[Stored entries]
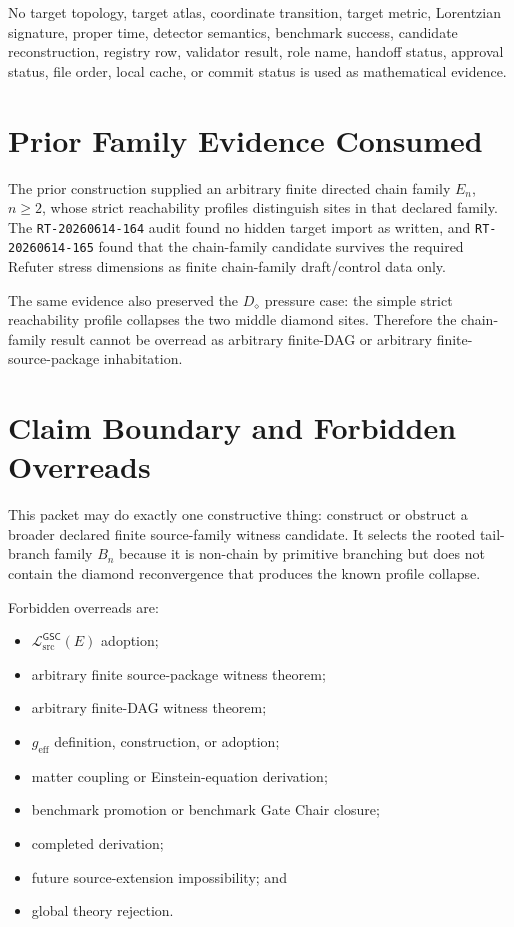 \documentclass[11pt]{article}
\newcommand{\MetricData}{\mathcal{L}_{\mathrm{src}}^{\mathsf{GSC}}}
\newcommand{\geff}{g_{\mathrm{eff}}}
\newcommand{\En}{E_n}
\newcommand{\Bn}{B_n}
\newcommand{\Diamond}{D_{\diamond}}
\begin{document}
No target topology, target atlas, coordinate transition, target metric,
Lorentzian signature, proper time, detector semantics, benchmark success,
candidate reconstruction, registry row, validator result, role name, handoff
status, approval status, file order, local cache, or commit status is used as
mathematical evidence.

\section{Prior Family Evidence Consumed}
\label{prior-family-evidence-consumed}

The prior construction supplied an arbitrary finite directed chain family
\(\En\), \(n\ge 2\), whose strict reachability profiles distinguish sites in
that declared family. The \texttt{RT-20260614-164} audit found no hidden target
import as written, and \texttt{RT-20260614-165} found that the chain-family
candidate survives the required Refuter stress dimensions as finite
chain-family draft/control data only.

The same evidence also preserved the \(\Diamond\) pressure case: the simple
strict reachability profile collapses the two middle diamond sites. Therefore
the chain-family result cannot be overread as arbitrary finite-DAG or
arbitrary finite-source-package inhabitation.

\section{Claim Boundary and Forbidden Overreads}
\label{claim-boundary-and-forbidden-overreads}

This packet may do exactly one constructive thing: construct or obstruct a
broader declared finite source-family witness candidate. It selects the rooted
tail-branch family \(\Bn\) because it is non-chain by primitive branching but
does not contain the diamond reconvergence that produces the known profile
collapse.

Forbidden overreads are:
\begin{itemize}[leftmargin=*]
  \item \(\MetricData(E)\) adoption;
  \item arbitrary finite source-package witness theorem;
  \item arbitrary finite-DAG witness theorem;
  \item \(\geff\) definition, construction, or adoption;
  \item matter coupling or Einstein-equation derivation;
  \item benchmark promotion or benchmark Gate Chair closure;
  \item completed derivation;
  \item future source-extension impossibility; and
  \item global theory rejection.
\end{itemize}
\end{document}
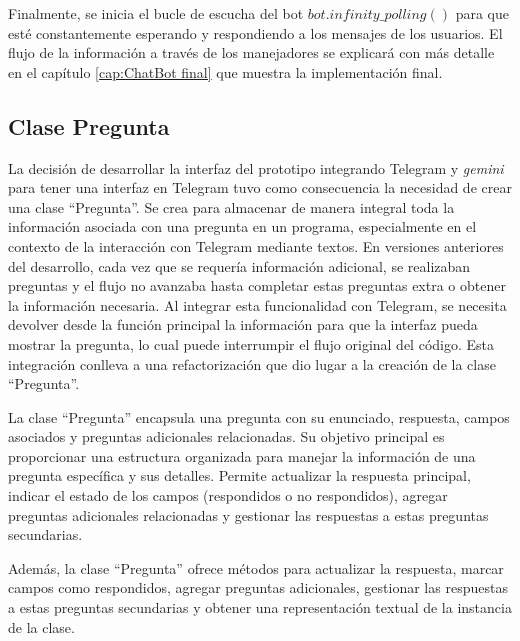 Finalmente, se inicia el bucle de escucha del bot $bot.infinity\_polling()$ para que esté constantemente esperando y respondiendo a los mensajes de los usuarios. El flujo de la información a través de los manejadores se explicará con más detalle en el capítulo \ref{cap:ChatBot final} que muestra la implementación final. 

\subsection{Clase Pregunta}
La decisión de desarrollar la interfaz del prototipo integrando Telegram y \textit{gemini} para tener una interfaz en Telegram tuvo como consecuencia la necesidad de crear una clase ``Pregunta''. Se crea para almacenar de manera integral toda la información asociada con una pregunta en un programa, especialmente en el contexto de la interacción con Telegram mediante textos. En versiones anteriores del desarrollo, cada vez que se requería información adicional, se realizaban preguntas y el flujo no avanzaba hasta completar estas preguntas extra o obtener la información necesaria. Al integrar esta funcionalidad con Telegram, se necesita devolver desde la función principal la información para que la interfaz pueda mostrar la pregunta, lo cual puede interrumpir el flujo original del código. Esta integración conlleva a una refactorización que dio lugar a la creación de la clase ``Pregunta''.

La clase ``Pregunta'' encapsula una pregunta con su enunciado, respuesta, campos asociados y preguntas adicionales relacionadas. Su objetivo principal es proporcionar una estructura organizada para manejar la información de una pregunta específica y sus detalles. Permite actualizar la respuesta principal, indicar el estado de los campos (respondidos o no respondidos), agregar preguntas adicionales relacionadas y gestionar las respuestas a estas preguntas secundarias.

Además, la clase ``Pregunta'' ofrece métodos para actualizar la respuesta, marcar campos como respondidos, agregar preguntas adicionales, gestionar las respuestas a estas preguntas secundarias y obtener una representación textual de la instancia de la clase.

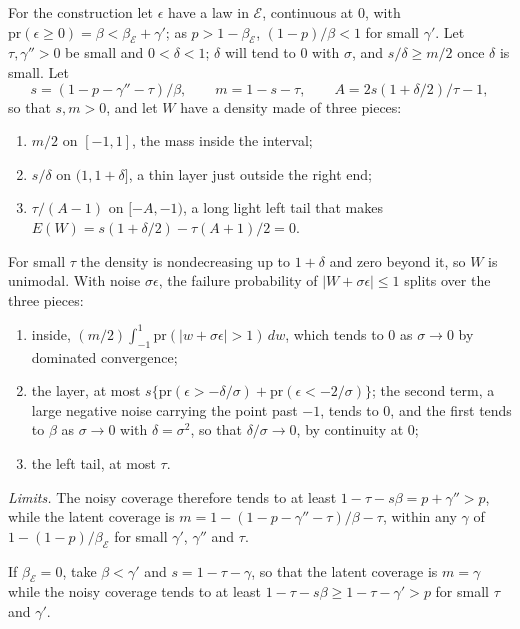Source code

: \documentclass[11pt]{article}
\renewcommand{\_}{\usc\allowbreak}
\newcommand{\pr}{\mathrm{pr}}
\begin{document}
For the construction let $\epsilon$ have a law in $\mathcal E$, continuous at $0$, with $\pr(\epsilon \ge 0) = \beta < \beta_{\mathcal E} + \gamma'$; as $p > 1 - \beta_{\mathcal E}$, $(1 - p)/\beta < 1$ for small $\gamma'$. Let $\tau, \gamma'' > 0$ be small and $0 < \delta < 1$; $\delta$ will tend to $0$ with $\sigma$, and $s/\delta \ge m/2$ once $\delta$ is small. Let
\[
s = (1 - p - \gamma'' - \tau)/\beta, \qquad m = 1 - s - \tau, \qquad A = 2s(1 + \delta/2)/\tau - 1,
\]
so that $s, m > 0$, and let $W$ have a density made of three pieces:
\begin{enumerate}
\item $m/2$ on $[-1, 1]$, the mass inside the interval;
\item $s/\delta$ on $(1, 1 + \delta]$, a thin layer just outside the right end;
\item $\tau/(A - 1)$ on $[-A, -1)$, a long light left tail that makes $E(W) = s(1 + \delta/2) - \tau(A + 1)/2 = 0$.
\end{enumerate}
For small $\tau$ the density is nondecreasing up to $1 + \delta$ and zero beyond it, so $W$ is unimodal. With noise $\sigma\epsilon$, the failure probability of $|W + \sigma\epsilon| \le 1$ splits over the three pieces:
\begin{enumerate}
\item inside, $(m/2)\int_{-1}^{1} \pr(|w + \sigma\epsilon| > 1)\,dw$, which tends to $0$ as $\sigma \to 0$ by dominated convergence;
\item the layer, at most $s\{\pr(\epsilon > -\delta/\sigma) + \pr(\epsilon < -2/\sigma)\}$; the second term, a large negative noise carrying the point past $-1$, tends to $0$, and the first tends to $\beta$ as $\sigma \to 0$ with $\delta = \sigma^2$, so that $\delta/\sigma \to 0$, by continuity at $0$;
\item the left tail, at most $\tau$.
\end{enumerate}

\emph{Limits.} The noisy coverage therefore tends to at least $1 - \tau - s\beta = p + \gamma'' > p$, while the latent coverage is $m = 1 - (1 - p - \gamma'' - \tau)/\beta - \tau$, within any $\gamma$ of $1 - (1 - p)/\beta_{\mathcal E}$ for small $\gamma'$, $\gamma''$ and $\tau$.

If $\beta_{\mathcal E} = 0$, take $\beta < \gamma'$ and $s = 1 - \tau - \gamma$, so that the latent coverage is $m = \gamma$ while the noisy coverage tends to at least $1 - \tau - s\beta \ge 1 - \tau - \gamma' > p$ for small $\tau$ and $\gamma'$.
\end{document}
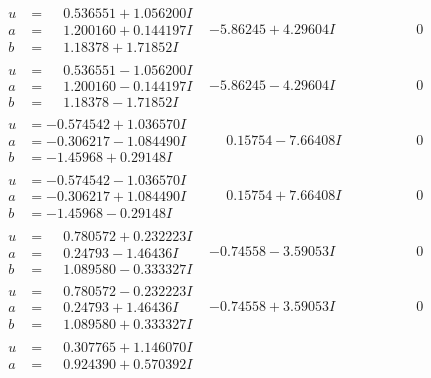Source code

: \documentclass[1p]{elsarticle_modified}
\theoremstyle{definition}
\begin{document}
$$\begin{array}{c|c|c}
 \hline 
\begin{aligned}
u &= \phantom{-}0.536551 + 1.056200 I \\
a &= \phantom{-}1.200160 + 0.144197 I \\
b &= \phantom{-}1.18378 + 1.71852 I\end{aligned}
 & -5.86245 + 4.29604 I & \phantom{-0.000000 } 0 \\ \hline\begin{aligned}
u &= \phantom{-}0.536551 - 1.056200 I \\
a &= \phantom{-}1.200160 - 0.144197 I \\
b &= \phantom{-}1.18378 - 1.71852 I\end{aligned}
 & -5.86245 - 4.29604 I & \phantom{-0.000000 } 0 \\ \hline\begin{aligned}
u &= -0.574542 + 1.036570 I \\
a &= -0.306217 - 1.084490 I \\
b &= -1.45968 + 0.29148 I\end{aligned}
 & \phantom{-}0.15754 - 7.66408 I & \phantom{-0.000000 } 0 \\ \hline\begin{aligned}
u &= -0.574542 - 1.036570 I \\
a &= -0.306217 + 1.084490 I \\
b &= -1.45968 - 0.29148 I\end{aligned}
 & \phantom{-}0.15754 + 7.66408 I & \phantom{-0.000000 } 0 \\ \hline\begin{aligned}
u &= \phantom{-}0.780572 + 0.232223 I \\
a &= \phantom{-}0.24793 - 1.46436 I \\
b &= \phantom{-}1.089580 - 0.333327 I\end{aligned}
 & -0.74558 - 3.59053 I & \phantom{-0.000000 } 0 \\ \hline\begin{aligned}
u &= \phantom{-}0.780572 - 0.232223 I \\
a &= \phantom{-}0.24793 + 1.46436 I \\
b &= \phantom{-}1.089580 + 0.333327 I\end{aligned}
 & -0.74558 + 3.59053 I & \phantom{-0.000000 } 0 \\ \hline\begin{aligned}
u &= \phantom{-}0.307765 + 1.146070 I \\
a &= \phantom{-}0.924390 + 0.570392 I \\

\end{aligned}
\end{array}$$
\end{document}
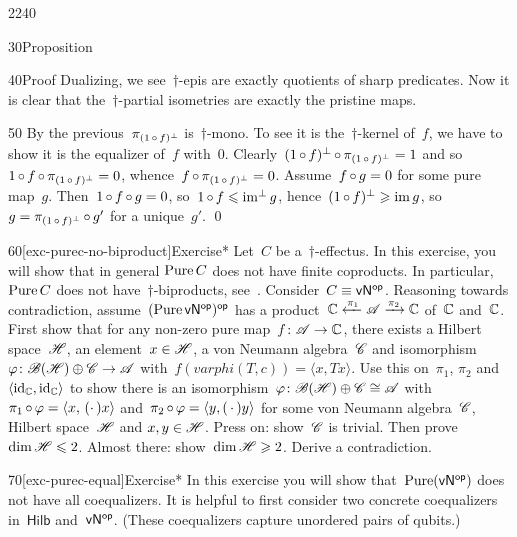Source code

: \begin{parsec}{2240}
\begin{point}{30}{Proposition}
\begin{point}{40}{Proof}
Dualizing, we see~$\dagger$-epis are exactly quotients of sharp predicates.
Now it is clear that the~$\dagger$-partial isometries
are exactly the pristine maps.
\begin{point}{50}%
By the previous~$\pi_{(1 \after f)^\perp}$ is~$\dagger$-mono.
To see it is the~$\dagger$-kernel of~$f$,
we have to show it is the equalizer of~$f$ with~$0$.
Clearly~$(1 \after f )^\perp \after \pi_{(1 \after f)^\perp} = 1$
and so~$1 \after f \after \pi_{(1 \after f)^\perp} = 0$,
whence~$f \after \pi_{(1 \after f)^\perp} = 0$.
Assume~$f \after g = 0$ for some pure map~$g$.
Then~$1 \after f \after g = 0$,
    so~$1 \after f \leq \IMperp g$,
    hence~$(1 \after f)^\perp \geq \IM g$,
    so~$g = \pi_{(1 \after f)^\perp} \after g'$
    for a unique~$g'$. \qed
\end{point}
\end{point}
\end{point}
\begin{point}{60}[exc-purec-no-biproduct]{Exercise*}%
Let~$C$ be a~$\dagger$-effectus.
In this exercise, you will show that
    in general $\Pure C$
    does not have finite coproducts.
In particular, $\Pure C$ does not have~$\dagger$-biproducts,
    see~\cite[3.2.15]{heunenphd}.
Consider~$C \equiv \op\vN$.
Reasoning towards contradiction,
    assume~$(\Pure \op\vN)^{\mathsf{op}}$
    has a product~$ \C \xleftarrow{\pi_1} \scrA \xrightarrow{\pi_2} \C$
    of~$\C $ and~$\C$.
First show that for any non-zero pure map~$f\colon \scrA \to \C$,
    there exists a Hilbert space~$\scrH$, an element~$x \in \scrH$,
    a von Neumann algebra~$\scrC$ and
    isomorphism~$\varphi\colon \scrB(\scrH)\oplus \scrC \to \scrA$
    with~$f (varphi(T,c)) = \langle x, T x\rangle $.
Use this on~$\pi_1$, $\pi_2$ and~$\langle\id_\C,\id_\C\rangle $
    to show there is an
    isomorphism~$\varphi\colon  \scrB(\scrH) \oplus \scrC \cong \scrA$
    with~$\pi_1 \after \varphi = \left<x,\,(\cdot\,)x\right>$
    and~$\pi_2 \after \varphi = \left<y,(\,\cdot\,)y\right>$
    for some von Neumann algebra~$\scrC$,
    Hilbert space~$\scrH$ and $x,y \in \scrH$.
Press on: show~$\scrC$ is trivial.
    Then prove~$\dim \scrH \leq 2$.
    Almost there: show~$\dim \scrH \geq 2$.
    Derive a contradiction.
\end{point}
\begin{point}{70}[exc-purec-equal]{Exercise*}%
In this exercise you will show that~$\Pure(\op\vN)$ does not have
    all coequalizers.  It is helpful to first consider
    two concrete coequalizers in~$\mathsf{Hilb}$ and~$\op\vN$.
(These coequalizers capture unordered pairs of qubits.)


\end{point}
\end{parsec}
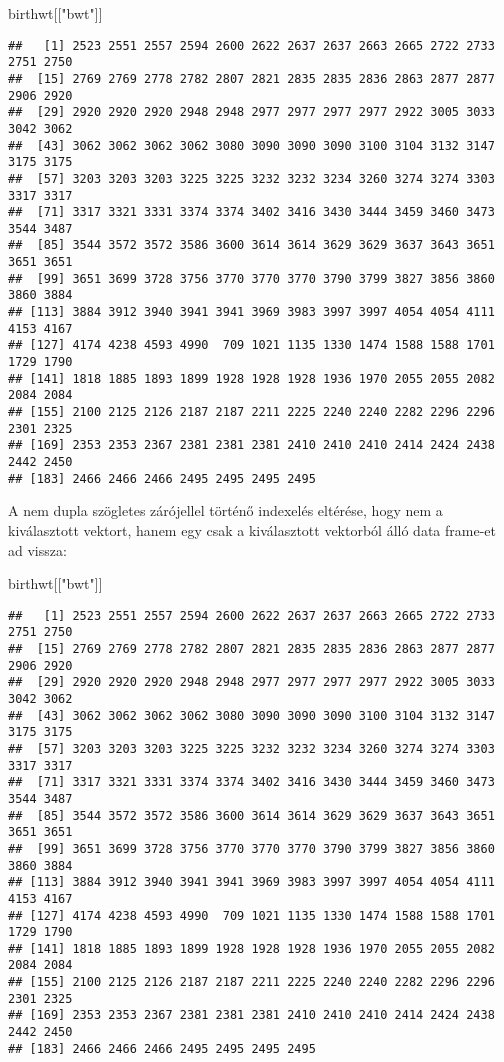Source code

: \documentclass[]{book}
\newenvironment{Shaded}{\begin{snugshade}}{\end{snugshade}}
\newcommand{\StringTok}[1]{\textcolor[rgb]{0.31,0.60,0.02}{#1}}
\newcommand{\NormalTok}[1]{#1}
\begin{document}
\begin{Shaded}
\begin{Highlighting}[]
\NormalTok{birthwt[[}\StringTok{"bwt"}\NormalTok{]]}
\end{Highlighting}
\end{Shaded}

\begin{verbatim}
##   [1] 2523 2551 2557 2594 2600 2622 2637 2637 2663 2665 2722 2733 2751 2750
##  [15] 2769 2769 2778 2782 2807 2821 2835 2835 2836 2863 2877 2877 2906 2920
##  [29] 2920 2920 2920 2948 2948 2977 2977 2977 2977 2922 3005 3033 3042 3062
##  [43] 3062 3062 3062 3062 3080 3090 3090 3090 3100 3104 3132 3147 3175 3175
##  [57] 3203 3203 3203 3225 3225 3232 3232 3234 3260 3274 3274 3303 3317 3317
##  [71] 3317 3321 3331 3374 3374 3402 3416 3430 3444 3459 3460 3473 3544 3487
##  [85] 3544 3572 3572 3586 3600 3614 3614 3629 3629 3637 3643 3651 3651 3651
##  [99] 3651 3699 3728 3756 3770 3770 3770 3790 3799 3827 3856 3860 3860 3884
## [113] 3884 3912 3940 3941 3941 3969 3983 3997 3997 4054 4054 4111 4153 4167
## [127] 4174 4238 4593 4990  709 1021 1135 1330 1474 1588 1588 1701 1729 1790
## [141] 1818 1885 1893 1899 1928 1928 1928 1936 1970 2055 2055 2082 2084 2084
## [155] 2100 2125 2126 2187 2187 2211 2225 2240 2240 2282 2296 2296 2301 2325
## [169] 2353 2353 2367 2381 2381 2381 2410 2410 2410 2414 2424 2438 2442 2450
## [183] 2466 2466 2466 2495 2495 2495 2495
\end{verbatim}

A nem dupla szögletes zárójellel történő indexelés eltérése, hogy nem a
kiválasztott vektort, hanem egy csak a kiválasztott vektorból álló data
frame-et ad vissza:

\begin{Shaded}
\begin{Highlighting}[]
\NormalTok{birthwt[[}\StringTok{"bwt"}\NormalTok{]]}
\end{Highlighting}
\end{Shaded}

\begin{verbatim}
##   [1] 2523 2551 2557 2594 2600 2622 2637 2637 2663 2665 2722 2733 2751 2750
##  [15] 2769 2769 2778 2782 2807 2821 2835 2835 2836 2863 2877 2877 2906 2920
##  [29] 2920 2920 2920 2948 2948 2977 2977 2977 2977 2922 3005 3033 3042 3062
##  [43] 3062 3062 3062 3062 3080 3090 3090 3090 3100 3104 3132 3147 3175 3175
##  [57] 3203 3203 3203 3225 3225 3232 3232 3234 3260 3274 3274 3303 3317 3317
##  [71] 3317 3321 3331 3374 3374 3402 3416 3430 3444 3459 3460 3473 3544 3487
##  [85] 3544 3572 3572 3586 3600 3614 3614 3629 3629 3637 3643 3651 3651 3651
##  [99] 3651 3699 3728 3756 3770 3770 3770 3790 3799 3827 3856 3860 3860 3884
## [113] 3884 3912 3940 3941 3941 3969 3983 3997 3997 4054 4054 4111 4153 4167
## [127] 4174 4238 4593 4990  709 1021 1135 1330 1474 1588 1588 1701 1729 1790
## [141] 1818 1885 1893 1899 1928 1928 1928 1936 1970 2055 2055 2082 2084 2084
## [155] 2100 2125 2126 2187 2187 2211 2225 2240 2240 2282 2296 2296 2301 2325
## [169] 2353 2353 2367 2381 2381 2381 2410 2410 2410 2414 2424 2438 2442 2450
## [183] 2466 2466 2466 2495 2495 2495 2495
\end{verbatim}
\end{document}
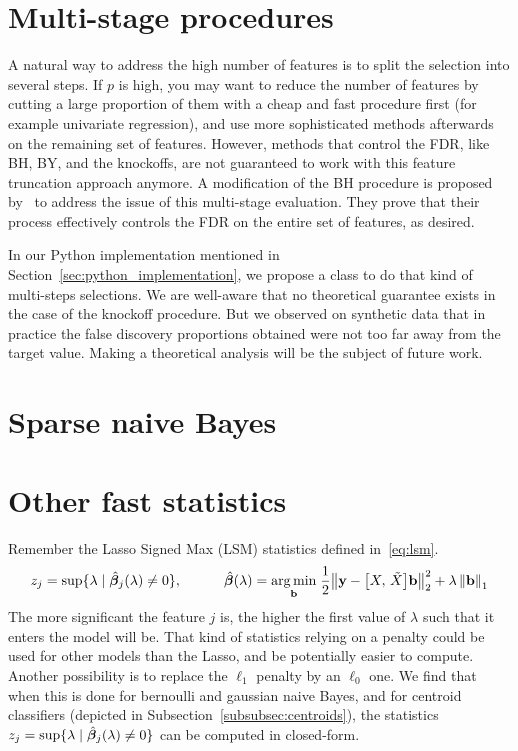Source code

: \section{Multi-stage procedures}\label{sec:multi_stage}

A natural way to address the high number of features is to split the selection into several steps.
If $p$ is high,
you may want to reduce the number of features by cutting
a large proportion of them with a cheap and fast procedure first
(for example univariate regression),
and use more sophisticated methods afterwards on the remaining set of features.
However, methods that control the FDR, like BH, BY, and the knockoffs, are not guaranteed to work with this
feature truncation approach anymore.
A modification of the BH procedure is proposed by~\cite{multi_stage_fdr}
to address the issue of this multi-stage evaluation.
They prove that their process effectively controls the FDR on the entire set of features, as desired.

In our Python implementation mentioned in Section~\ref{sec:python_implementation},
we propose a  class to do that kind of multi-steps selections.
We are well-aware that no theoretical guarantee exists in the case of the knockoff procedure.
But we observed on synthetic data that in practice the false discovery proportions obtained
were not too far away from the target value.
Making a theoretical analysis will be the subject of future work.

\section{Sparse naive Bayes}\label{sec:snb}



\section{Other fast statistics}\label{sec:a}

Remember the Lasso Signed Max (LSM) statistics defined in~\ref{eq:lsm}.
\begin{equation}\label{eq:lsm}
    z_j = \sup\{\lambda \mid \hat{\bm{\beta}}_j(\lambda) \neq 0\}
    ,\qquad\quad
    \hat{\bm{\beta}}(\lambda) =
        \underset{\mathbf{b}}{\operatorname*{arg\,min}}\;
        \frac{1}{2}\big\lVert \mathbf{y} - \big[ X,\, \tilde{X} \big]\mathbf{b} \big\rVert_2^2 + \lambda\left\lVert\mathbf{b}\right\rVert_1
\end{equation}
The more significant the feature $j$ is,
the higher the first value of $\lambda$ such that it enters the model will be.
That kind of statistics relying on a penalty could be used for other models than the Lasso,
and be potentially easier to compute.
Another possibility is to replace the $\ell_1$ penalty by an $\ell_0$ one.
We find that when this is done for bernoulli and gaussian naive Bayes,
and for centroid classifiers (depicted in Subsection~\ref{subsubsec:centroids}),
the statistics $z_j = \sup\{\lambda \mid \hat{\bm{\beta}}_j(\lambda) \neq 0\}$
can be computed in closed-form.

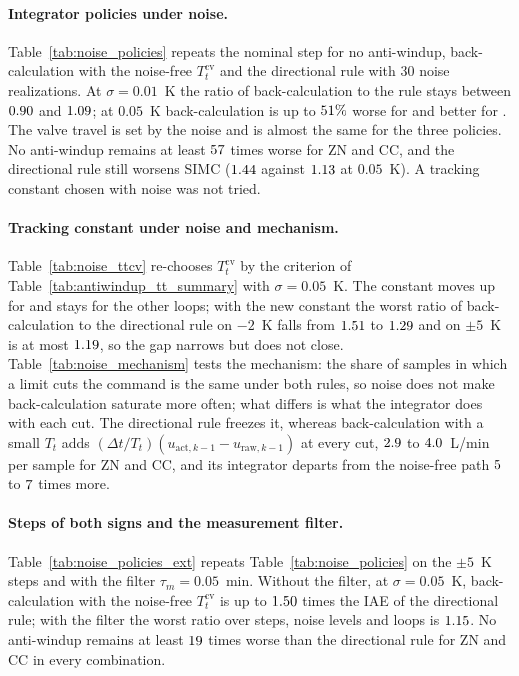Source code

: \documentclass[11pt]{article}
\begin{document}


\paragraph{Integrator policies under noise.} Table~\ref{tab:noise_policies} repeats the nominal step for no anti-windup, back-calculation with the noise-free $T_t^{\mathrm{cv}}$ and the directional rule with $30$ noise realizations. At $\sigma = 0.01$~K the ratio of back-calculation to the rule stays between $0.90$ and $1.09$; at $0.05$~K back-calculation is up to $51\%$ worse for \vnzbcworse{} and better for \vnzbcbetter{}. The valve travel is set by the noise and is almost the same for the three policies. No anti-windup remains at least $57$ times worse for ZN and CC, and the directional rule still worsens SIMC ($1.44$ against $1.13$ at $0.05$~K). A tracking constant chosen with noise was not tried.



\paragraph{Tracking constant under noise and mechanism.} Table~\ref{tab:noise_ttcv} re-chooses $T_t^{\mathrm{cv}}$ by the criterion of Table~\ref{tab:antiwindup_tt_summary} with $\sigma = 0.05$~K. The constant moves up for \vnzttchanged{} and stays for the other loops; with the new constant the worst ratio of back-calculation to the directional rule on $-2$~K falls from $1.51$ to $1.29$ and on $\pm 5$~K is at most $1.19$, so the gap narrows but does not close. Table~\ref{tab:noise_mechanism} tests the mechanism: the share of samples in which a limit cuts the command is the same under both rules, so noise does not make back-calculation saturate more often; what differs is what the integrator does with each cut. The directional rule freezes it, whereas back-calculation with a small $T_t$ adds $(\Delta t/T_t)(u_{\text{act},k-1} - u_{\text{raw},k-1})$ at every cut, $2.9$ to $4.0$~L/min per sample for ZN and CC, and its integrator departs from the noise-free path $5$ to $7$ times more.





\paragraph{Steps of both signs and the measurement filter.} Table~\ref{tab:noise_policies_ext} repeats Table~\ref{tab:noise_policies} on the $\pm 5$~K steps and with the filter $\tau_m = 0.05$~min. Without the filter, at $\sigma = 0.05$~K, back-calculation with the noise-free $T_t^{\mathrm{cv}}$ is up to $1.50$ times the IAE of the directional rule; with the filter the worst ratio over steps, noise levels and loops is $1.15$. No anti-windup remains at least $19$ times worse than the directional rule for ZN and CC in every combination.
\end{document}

### Required action
The reply should hold only the lines from the first line of the records above through the line containing "candidate reconstruction, registry", copied exactly and without pictures.

### Task response
 \documentclass[11pt]{article}
\newcommand{\MetricData}{\mathcal{L}_{\mathrm{src}}^{\mathsf{GSC}}}
\newcommand{\geff}{g_{\mathrm{eff}}}
\newcommand{\En}{E_n}
\newcommand{\Bn}{B_n}
\newcommand{\Diamond}{D_{\diamond}}
\begin{document}
No target topology, target atlas, coordinate transition, target metric,
Lorentzian signature, proper time, detector semantics, benchmark success,
candidate reconstruction, registry row, validator result, role name, handoff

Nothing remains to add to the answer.